Sie wachte von den Sonnenstrahlen auf, die durch das Fenster lugten, drehte sich aber noch einmal auf die Seite und sann ihrem Traum nach, dessen Bruchstücke sich in Windeseile auflösten. Dann öffnete sie die Augen und musste zu ihrer Verwunderung feststellen, dass sich Kathi nicht in ihrem Zimmer befand, offenbar auch nicht hier gewesen war, denn die Couch war unbenutzt. Ein Lächeln stahl sich auf ihr Gesicht, denn wahrscheinlich hatte Kathi bei Sascha in ihrem alten Zimmer übernachtet. Was sie eigentlich nicht sollte, die Eltern hatten sich da klar ausgedrückt.

Susanne ließ sich zurück in die Kissen fallen und dachte zufrieden an die Pläne des heutigen Tages. Nachmittags wollte Markus auftauchen und dann wollten sie zu Viert zu McDonalds gehen und anschließend zu einem Fußballspiel. Das vor Ewigkeiten geplante gemeinsame Mittagessen mit den Eltern hatte endlich stattgefunden, sie waren von Markus angetan gewesen und hatten nie von der Lügengeschichte erfahren, die Susanne ihrem Freund aufgetischt hatte. Wie gut, dass alles ein gutes Ende gefunden hatte!
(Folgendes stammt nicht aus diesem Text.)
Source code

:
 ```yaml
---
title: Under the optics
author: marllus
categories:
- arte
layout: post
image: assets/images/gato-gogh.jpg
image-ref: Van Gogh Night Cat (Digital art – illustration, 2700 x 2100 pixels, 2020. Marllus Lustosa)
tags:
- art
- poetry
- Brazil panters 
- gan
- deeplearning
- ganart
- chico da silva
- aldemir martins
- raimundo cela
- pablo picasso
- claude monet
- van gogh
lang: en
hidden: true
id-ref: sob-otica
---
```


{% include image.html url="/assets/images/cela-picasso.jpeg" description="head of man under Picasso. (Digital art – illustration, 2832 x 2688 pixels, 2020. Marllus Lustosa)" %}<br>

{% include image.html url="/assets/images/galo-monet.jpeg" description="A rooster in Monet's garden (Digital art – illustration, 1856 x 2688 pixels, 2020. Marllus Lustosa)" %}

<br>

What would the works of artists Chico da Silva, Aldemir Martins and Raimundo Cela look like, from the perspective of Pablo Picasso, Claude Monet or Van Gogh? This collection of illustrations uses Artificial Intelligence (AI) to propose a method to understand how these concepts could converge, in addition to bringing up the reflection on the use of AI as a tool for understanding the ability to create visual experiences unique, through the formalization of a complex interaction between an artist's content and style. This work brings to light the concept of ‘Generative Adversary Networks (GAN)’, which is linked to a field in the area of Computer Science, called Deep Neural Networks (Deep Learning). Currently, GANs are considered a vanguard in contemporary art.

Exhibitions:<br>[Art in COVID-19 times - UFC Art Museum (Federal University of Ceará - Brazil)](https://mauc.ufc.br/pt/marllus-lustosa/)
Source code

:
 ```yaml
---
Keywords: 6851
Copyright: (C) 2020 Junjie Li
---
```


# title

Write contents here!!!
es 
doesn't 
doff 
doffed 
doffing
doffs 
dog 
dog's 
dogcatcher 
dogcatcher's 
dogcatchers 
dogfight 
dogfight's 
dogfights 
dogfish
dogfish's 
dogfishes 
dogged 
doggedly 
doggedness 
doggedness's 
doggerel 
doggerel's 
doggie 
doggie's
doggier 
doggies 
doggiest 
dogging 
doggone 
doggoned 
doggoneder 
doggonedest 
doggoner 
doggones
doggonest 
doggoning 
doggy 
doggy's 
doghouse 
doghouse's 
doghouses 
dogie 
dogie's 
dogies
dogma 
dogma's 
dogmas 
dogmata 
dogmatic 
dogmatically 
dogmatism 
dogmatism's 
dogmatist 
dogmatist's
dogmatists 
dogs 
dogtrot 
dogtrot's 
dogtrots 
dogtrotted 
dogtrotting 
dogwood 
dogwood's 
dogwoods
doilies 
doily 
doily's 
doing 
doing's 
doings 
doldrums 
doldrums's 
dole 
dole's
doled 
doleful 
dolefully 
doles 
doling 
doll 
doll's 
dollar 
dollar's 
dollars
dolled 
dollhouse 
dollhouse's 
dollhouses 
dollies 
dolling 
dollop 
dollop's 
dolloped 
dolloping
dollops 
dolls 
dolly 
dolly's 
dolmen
Mit einem wohligen Seufzen zog sie den kleinen Teddy, den Markus ihr geschenkt hatte, an sich und knuddelte ihn. Und mit Träumen und Dösen verging die Zeit; als ihr Magen mit einem lauten Knurren nach Frühstück verlangte, stand sie auf und sah in der Küche nach dem Rechten. Im Gegensatz zu der Feier vor einigen Monaten, bei der sich die Eltern so große Sorgen wegen ihres Nicht-nach-Hause-Kommens gemacht hatten, waren sie jetzt bei Kathi völlig tiefenentspannt, weil sie sie zusammen mit Sascha in Sicherheit wähnten. Einen großen Bruder hätte man haben müssen, dachte Susanne, was hätte man da für Freiräume gehabt...
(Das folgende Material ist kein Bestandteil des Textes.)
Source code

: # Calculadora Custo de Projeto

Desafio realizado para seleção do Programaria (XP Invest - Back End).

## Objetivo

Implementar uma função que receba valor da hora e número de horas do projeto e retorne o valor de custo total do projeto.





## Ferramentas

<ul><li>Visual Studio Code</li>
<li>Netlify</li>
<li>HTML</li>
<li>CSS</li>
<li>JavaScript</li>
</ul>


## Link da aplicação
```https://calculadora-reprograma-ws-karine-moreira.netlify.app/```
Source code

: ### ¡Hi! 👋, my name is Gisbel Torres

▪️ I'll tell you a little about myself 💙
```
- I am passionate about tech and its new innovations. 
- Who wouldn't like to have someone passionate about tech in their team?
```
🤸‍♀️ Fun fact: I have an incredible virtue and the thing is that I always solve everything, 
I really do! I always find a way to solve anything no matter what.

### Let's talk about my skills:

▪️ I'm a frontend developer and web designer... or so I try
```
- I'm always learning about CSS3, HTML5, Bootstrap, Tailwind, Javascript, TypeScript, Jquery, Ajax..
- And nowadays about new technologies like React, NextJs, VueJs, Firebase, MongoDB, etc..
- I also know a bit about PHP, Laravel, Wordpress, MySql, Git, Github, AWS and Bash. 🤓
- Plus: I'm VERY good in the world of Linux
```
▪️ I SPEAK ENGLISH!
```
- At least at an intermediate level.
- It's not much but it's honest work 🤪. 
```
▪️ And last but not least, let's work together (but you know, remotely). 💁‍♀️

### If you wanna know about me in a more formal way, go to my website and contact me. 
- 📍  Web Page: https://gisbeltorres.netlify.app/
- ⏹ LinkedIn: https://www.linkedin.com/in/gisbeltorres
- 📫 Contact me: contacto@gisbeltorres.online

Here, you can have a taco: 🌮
Es war mittlerweile 11.oo Uhr geworden und weder von ihren Eltern, noch von Kathi und Sascha war etwas zu hören oder zu sehen und Susanne war wenig geneigt, sich mit einem Brot allein wieder in ihr Zimmer zu verziehen.

„Jetzt könnte sie wohl mal aufstehen", murmelte sie vor sich hin, ging daher hoch zu Kathis Zimmer und klopfte, doch es blieb völlig still. Susanne klopfte erneut, deutlich weniger zurückhaltend, und wartete, aber nicht einmal unterdrückte Worte oder Gekicher waren zu hören. Irritiert legte Susanne ihr Ohr an die Tür und lauschte, wobei sie sich ziemlich dämlich vorkam. Aber das Ticken der Wanduhr war alles, was sie zu hören bekam.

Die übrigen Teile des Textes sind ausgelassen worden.